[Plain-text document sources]

- Opening Delimiter -

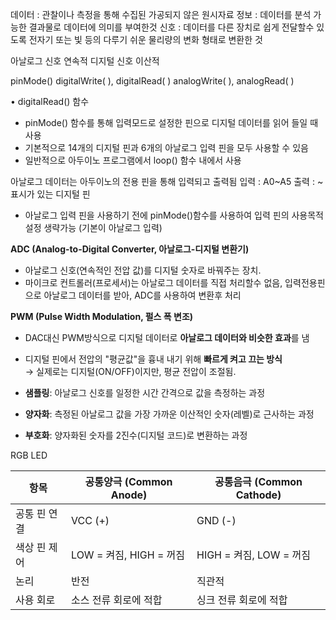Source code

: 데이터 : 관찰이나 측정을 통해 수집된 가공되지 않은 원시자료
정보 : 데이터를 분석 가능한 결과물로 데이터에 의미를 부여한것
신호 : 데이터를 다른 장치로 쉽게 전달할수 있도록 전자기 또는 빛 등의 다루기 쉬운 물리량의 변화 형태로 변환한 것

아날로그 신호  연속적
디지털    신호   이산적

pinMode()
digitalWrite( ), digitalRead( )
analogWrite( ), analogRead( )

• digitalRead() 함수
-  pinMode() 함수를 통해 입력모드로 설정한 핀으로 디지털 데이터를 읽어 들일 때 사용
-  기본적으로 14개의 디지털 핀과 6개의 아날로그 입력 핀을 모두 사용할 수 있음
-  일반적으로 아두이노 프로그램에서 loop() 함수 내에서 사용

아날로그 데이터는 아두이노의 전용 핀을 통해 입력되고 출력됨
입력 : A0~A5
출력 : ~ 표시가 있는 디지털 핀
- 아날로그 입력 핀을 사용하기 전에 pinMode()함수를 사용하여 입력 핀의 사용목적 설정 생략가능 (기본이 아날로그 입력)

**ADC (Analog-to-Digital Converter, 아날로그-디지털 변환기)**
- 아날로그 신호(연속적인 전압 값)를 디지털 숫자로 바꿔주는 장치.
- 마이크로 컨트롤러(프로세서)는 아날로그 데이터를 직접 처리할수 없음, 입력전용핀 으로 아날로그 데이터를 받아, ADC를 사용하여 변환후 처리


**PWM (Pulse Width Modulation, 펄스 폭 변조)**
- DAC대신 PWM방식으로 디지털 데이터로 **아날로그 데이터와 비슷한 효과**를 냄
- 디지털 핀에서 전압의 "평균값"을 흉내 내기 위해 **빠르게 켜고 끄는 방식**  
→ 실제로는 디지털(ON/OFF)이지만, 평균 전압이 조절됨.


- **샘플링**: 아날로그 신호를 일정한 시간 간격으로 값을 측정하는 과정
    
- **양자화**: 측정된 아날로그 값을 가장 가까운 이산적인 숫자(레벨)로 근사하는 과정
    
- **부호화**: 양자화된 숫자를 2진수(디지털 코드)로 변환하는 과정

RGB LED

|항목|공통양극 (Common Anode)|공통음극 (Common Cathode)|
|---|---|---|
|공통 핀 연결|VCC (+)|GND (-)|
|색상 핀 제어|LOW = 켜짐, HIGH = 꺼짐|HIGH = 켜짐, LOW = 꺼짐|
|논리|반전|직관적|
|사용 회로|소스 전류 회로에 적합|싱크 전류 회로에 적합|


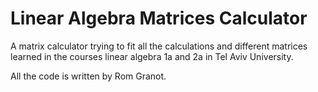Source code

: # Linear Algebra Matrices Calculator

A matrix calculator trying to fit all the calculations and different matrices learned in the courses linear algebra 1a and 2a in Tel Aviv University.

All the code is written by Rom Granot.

- Closing Delimiter -

* _Exercise prompt_
Up to and including the line that holds "출력 : ~ 표시가 있는 디지털 핀", restate word for word each line of the records from their start, and only those lines, leaving out the pictures.

* _Task solution_
Source code

: 데이터 : 관찰이나 측정을 통해 수집된 가공되지 않은 원시자료
정보 : 데이터를 분석 가능한 결과물로 데이터에 의미를 부여한것
신호 : 데이터를 다른 장치로 쉽게 전달할수 있도록 전자기 또는 빛 등의 다루기 쉬운 물리량의 변화 형태로 변환한 것

아날로그 신호  연속적
디지털    신호   이산적

pinMode()
digitalWrite( ), digitalRead( )
analogWrite( ), analogRead( )

• digitalRead() 함수
-  pinMode() 함수를 통해 입력모드로 설정한 핀으로 디지털 데이터를 읽어 들일 때 사용
-  기본적으로 14개의 디지털 핀과 6개의 아날로그 입력 핀을 모두 사용할 수 있음
-  일반적으로 아두이노 프로그램에서 loop() 함수 내에서 사용

아날로그 데이터는 아두이노의 전용 핀을 통해 입력되고 출력됨
입력 : A0~A5
출력 : ~ 표시가 있는 디지털 핀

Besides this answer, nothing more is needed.